Only one stretch of the data below should be repeated: the lines from the line containing "-shell-escape -pdf example-man-pandoc.tex" through the line containing "[6]: https://www.fi.muni.cz/app/projects?project=58488", inclusive, exactly as they are.

[[ Information given open ]]

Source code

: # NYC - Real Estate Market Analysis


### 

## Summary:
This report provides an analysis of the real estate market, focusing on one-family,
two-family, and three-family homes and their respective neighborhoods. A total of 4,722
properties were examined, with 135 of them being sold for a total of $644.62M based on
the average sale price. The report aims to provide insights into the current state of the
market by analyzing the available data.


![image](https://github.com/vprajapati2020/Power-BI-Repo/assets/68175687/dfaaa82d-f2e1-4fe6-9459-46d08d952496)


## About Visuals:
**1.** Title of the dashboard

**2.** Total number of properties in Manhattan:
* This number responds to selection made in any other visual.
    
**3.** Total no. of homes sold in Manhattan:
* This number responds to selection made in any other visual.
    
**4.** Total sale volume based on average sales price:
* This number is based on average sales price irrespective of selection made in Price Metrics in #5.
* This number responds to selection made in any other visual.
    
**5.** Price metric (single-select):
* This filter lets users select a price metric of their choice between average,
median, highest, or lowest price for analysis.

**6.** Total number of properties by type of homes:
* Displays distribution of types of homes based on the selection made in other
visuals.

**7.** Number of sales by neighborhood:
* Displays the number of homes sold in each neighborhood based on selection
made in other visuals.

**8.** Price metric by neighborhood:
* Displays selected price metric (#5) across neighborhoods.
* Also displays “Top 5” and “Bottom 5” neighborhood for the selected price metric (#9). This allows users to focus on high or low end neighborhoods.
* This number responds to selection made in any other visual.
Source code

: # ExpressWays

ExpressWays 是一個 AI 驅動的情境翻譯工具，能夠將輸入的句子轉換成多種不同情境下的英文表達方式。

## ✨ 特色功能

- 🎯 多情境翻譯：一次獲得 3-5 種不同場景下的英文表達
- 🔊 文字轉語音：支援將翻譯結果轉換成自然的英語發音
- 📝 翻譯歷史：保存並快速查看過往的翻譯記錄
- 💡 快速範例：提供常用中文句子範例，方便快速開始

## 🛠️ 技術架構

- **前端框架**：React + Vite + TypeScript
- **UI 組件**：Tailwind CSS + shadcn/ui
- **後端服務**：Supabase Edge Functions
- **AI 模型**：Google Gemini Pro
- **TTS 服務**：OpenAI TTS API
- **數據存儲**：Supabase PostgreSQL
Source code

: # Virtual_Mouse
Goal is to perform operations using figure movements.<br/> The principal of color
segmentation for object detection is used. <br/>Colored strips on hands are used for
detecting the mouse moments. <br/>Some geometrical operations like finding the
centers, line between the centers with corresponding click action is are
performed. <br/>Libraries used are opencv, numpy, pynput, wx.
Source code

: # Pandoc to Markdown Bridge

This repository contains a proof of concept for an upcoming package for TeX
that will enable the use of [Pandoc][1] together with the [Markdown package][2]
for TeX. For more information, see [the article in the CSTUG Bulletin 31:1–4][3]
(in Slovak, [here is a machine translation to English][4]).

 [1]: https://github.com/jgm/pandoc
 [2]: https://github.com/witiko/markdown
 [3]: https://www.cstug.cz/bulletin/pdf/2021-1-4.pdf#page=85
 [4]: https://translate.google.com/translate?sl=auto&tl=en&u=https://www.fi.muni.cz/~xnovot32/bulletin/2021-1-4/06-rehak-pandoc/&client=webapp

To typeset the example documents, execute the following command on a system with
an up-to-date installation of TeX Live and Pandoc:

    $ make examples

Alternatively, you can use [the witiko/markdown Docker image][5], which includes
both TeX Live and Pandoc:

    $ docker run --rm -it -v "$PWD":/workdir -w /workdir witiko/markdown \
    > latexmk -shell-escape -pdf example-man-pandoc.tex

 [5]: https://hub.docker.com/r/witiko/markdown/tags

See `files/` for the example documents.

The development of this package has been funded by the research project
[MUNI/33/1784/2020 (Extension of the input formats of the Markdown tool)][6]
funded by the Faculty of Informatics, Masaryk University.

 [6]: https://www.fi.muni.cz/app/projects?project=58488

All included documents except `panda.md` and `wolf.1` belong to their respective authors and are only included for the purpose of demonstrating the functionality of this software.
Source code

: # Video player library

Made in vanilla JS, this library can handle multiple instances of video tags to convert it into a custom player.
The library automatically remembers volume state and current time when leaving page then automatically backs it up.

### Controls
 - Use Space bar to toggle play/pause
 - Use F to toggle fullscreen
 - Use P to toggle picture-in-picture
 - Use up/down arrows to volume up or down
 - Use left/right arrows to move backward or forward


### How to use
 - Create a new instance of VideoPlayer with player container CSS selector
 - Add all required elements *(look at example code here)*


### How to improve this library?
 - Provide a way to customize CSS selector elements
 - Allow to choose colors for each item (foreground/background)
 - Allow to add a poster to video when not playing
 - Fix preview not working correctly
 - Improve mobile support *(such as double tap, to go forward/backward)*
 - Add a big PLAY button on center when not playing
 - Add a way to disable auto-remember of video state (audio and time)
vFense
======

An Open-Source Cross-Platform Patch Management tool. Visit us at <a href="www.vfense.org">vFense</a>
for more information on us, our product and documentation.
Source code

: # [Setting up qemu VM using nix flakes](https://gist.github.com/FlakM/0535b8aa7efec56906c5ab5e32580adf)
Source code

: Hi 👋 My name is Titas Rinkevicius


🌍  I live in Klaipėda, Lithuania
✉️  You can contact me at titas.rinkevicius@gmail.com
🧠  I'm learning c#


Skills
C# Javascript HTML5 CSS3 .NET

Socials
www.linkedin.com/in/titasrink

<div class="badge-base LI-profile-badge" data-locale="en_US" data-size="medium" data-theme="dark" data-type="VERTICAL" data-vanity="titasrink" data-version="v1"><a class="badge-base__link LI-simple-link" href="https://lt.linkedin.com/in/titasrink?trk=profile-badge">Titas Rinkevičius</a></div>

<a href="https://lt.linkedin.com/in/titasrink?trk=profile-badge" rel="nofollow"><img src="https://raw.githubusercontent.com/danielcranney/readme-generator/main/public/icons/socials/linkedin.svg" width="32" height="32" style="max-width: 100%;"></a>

[[ Information given closed ]]

Exercise result
    > latexmk -shell-escape -pdf example-man-pandoc.tex

 [5]: https://hub.docker.com/r/witiko/markdown/tags

See `files/` for the example documents.

The development of this package has been funded by the research project
[MUNI/33/1784/2020 (Extension of the input formats of the Markdown tool)][6]
funded by the Faculty of Informatics, Masaryk University.

 [6]: https://www.fi.muni.cz/app/projects?project=58488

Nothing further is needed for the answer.